* [Records supplied]:
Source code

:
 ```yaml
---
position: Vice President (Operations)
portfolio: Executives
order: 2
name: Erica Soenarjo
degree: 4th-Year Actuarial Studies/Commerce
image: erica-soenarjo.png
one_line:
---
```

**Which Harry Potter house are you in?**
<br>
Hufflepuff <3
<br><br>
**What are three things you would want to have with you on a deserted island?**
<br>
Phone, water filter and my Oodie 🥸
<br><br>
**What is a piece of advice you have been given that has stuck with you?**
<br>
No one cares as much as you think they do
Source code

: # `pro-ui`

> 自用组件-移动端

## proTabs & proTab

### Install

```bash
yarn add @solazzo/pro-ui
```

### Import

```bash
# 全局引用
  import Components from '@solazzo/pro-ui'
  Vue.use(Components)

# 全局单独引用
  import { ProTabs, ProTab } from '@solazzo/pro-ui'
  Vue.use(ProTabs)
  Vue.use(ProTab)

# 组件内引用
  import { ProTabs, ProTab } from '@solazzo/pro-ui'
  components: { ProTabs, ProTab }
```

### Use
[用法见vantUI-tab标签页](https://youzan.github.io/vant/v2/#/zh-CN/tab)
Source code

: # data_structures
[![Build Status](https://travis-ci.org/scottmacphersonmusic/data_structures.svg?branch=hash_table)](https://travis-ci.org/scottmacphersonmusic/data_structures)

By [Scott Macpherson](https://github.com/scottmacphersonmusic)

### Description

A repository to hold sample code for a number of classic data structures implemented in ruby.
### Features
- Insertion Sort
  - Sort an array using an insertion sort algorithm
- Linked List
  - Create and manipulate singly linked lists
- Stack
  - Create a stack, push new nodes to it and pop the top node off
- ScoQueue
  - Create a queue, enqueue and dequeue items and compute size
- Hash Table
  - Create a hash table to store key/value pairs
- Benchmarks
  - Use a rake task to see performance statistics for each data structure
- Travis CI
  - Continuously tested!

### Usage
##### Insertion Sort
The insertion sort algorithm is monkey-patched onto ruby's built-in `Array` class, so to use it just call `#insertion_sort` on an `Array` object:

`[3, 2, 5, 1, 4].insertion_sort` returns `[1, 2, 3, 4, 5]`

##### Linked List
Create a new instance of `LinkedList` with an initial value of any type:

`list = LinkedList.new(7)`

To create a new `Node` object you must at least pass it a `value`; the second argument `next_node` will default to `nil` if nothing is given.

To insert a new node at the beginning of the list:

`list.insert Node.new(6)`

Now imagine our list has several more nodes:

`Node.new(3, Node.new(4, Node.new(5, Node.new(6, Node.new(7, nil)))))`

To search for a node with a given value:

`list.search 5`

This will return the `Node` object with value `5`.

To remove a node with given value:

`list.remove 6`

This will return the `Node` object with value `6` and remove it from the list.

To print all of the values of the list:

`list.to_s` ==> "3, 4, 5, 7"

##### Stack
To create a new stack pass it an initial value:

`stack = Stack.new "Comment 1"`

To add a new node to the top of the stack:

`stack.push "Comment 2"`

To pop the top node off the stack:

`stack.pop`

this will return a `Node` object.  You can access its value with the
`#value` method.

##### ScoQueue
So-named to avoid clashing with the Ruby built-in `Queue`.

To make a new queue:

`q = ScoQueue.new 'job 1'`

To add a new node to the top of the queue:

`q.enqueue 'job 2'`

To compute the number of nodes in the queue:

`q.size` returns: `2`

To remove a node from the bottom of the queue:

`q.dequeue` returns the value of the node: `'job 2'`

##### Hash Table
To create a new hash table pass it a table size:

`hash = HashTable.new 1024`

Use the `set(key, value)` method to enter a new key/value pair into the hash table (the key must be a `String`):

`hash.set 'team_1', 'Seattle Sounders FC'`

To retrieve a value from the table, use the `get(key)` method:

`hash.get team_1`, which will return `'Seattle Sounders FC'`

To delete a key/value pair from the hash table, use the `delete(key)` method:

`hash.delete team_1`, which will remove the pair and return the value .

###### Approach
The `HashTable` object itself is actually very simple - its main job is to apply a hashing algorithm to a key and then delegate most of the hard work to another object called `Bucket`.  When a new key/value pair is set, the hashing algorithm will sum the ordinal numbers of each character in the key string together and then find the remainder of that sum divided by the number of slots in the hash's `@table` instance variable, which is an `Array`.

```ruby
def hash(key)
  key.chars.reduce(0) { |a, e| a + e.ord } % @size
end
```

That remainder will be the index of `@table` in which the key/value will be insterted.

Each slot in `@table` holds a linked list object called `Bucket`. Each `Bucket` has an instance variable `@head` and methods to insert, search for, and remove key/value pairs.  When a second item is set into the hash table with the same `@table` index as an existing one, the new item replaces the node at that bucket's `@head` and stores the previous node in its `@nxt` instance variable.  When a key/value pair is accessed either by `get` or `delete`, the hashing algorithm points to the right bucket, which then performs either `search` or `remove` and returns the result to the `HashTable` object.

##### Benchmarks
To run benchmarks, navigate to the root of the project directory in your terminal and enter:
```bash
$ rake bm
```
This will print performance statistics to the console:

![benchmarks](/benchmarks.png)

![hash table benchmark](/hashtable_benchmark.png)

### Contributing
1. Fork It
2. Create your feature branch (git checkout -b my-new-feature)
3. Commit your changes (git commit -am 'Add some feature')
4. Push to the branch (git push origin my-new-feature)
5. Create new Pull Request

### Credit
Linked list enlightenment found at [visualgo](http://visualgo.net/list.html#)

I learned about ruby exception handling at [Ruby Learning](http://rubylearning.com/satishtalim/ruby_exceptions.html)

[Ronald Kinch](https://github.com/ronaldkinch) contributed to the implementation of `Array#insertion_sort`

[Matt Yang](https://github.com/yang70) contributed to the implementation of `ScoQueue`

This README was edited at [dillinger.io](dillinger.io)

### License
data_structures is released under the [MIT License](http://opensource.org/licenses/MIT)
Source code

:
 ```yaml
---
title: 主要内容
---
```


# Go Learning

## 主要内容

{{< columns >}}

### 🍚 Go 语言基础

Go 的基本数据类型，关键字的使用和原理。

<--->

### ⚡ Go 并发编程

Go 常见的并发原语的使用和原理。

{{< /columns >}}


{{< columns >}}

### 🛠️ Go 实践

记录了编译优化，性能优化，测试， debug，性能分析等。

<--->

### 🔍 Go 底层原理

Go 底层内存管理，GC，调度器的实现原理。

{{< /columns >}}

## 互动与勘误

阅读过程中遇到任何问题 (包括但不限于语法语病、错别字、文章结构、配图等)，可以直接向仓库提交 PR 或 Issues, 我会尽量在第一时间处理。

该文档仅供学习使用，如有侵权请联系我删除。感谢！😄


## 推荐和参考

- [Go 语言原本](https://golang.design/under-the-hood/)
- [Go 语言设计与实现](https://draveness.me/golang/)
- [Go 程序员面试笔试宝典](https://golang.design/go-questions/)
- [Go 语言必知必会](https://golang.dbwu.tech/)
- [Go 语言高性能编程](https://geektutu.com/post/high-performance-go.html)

* [Exercise]:
All records are to be retyped exactly. None may be omitted.

* [Response to this exercise]:
Source code

:
 ```yaml
---
position: Vice President (Operations)
portfolio: Executives
order: 2
name: Erica Soenarjo
degree: 4th-Year Actuarial Studies/Commerce
image: erica-soenarjo.png
one_line:
---
```

**Which Harry Potter house are you in?**
<br>
Hufflepuff <3
<br><br>
**What are three things you would want to have with you on a deserted island?**
<br>
Phone, water filter and my Oodie 🥸
<br><br>
**What is a piece of advice you have been given that has stuck with you?**
<br>
No one cares as much as you think they do
Source code

: # `pro-ui`

> 自用组件-移动端

## proTabs & proTab

### Install

```bash
yarn add @solazzo/pro-ui
```

### Import

```bash
# 全局引用
  import Components from '@solazzo/pro-ui'
  Vue.use(Components)

# 全局单独引用
  import { ProTabs, ProTab } from '@solazzo/pro-ui'
  Vue.use(ProTabs)
  Vue.use(ProTab)

# 组件内引用
  import { ProTabs, ProTab } from '@solazzo/pro-ui'
  components: { ProTabs, ProTab }
```

### Use
[用法见vantUI-tab标签页](https://youzan.github.io/vant/v2/#/zh-CN/tab)
Source code

: # data_structures
[![Build Status](https://travis-ci.org/scottmacphersonmusic/data_structures.svg?branch=hash_table)](https://travis-ci.org/scottmacphersonmusic/data_structures)

By [Scott Macpherson](https://github.com/scottmacphersonmusic)

### Description

A repository to hold sample code for a number of classic data structures implemented in ruby.
### Features
- Insertion Sort
  - Sort an array using an insertion sort algorithm
- Linked List
  - Create and manipulate singly linked lists
- Stack
  - Create a stack, push new nodes to it and pop the top node off
- ScoQueue
  - Create a queue, enqueue and dequeue items and compute size
- Hash Table
  - Create a hash table to store key/value pairs
- Benchmarks
  - Use a rake task to see performance statistics for each data structure
- Travis CI
  - Continuously tested!

### Usage
##### Insertion Sort
The insertion sort algorithm is monkey-patched onto ruby's built-in `Array` class, so to use it just call `#insertion_sort` on an `Array` object:

`[3, 2, 5, 1, 4].insertion_sort` returns `[1, 2, 3, 4, 5]`

##### Linked List
Create a new instance of `LinkedList` with an initial value of any type:

`list = LinkedList.new(7)`

To create a new `Node` object you must at least pass it a `value`; the second argument `next_node` will default to `nil` if nothing is given.

To insert a new node at the beginning of the list:

`list.insert Node.new(6)`

Now imagine our list has several more nodes:

`Node.new(3, Node.new(4, Node.new(5, Node.new(6, Node.new(7, nil)))))`

To search for a node with a given value:

`list.search 5`

This will return the `Node` object with value `5`.

To remove a node with given value:

`list.remove 6`

This will return the `Node` object with value `6` and remove it from the list.

To print all of the values of the list:

`list.to_s` ==> "3, 4, 5, 7"

##### Stack
To create a new stack pass it an initial value:

`stack = Stack.new "Comment 1"`

To add a new node to the top of the stack:

`stack.push "Comment 2"`

To pop the top node off the stack:

`stack.pop`

this will return a `Node` object.  You can access its value with the
`#value` method.

##### ScoQueue
So-named to avoid clashing with the Ruby built-in `Queue`.

To make a new queue:

`q = ScoQueue.new 'job 1'`

To add a new node to the top of the queue:

`q.enqueue 'job 2'`

To compute the number of nodes in the queue:

`q.size` returns: `2`

To remove a node from the bottom of the queue:

`q.dequeue` returns the value of the node: `'job 2'`

##### Hash Table
To create a new hash table pass it a table size:

`hash = HashTable.new 1024`

Use the `set(key, value)` method to enter a new key/value pair into the hash table (the key must be a `String`):

`hash.set 'team_1', 'Seattle Sounders FC'`

To retrieve a value from the table, use the `get(key)` method:

`hash.get team_1`, which will return `'Seattle Sounders FC'`

To delete a key/value pair from the hash table, use the `delete(key)` method:

`hash.delete team_1`, which will remove the pair and return the value .

###### Approach
The `HashTable` object itself is actually very simple - its main job is to apply a hashing algorithm to a key and then delegate most of the hard work to another object called `Bucket`.  When a new key/value pair is set, the hashing algorithm will sum the ordinal numbers of each character in the key string together and then find the remainder of that sum divided by the number of slots in the hash's `@table` instance variable, which is an `Array`.

```ruby
def hash(key)
  key.chars.reduce(0) { |a, e| a + e.ord } % @size
end
```

That remainder will be the index of `@table` in which the key/value will be insterted.

Each slot in `@table` holds a linked list object called `Bucket`. Each `Bucket` has an instance variable `@head` and methods to insert, search for, and remove key/value pairs.  When a second item is set into the hash table with the same `@table` index as an existing one, the new item replaces the node at that bucket's `@head` and stores the previous node in its `@nxt` instance variable.  When a key/value pair is accessed either by `get` or `delete`, the hashing algorithm points to the right bucket, which then performs either `search` or `remove` and returns the result to the `HashTable` object.

##### Benchmarks
To run benchmarks, navigate to the root of the project directory in your terminal and enter:
```bash
$ rake bm
```
This will print performance statistics to the console:

![benchmarks](/benchmarks.png)

![hash table benchmark](/hashtable_benchmark.png)

### Contributing
1. Fork It
2. Create your feature branch (git checkout -b my-new-feature)
3. Commit your changes (git commit -am 'Add some feature')
4. Push to the branch (git push origin my-new-feature)
5. Create new Pull Request

### Credit
Linked list enlightenment found at [visualgo](http://visualgo.net/list.html#)

I learned about ruby exception handling at [Ruby Learning](http://rubylearning.com/satishtalim/ruby_exceptions.html)

[Ronald Kinch](https://github.com/ronaldkinch) contributed to the implementation of `Array#insertion_sort`

[Matt Yang](https://github.com/yang70) contributed to the implementation of `ScoQueue`

This README was edited at [dillinger.io](dillinger.io)

### License
data_structures is released under the [MIT License](http://opensource.org/licenses/MIT)
Source code

:
 ```yaml
---
title: 主要内容
---
```


# Go Learning

## 主要内容

{{< columns >}}

### 🍚 Go 语言基础

Go 的基本数据类型，关键字的使用和原理。

<--->

### ⚡ Go 并发编程

Go 常见的并发原语的使用和原理。

{{< /columns >}}


{{< columns >}}

### 🛠️ Go 实践

记录了编译优化，性能优化，测试， debug，性能分析等。

<--->

### 🔍 Go 底层原理

Go 底层内存管理，GC，调度器的实现原理。

{{< /columns >}}

## 互动与勘误

阅读过程中遇到任何问题 (包括但不限于语法语病、错别字、文章结构、配图等)，可以直接向仓库提交 PR 或 Issues, 我会尽量在第一时间处理。

该文档仅供学习使用，如有侵权请联系我删除。感谢！😄


## 推荐和参考

- [Go 语言原本](https://golang.design/under-the-hood/)
- [Go 语言设计与实现](https://draveness.me/golang/)
- [Go 程序员面试笔试宝典](https://golang.design/go-questions/)
- [Go 语言必知必会](https://golang.dbwu.tech/)
- [Go 语言高性能编程](https://geektutu.com/post/high-performance-go.html)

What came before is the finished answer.